● **Exercise requirements**:
Looking at the data below, count the lines that contain the string "Build". Write only the total.

● **Available records**:
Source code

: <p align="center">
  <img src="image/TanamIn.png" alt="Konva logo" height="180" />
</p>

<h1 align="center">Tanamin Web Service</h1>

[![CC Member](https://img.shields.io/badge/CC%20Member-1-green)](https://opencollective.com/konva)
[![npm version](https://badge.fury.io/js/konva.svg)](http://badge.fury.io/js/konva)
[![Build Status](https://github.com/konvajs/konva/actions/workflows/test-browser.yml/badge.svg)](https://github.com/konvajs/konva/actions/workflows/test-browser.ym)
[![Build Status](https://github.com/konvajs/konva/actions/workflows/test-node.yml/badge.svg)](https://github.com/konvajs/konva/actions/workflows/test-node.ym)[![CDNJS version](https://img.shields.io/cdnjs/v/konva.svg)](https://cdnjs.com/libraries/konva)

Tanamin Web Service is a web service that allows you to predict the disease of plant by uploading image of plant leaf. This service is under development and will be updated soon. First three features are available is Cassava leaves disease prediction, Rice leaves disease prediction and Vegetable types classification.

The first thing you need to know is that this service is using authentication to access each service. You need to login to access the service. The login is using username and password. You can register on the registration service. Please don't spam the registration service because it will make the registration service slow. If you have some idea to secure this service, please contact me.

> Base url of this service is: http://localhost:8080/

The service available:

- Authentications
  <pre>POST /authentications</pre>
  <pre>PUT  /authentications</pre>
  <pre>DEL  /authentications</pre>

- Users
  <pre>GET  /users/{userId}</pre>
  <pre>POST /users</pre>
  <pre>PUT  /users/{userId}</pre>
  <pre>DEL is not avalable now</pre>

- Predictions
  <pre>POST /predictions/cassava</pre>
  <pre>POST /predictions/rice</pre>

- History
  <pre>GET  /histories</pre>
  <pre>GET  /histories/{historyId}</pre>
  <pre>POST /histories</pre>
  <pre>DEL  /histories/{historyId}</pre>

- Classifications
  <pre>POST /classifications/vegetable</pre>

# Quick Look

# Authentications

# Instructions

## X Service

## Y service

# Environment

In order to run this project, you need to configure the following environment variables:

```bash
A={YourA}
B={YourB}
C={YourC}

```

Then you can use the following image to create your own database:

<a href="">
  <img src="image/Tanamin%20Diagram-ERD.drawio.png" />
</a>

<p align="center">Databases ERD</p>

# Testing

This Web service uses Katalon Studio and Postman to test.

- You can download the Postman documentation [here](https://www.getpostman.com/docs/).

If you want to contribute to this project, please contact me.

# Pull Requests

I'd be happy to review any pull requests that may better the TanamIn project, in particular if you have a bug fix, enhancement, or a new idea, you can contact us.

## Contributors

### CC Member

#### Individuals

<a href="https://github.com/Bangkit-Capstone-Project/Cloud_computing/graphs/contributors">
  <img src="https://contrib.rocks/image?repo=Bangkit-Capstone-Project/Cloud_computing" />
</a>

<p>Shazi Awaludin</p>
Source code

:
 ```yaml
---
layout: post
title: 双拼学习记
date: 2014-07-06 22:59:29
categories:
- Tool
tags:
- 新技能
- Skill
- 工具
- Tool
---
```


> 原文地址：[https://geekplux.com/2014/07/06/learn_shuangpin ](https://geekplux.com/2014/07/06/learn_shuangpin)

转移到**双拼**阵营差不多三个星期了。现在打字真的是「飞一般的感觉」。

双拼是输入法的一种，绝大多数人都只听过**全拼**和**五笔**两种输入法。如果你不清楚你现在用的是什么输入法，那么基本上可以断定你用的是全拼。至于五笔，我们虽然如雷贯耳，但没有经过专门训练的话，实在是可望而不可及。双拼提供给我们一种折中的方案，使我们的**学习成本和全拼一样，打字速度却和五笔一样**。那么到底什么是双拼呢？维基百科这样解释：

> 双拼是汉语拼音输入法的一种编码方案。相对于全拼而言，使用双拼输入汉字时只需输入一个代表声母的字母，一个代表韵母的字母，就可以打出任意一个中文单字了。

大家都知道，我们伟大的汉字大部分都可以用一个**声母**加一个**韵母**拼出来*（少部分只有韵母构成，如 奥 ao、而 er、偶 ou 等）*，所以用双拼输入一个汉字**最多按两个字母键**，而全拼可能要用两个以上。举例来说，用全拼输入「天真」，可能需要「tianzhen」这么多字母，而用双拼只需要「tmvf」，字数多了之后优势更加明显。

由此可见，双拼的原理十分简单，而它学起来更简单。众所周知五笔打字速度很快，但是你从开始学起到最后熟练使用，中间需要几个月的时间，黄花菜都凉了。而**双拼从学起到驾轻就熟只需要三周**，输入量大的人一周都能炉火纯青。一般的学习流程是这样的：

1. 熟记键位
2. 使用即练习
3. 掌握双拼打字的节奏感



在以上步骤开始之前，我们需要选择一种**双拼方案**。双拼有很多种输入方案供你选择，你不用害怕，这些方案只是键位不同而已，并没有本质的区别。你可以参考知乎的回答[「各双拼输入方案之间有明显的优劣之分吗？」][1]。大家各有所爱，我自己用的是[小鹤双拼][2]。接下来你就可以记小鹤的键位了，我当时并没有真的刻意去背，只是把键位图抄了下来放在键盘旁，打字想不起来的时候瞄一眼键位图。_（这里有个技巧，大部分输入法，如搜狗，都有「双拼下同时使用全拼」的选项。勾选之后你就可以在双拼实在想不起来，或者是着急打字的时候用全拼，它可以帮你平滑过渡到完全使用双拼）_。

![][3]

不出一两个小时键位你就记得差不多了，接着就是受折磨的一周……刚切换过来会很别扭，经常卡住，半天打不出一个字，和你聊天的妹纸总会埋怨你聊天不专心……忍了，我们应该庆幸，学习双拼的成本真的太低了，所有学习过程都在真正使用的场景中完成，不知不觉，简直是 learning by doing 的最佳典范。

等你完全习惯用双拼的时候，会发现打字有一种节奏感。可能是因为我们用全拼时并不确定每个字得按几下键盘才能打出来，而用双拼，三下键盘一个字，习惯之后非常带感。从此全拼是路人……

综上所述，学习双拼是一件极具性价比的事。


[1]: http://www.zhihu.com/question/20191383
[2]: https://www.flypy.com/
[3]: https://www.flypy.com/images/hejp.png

● **Answer section**:
2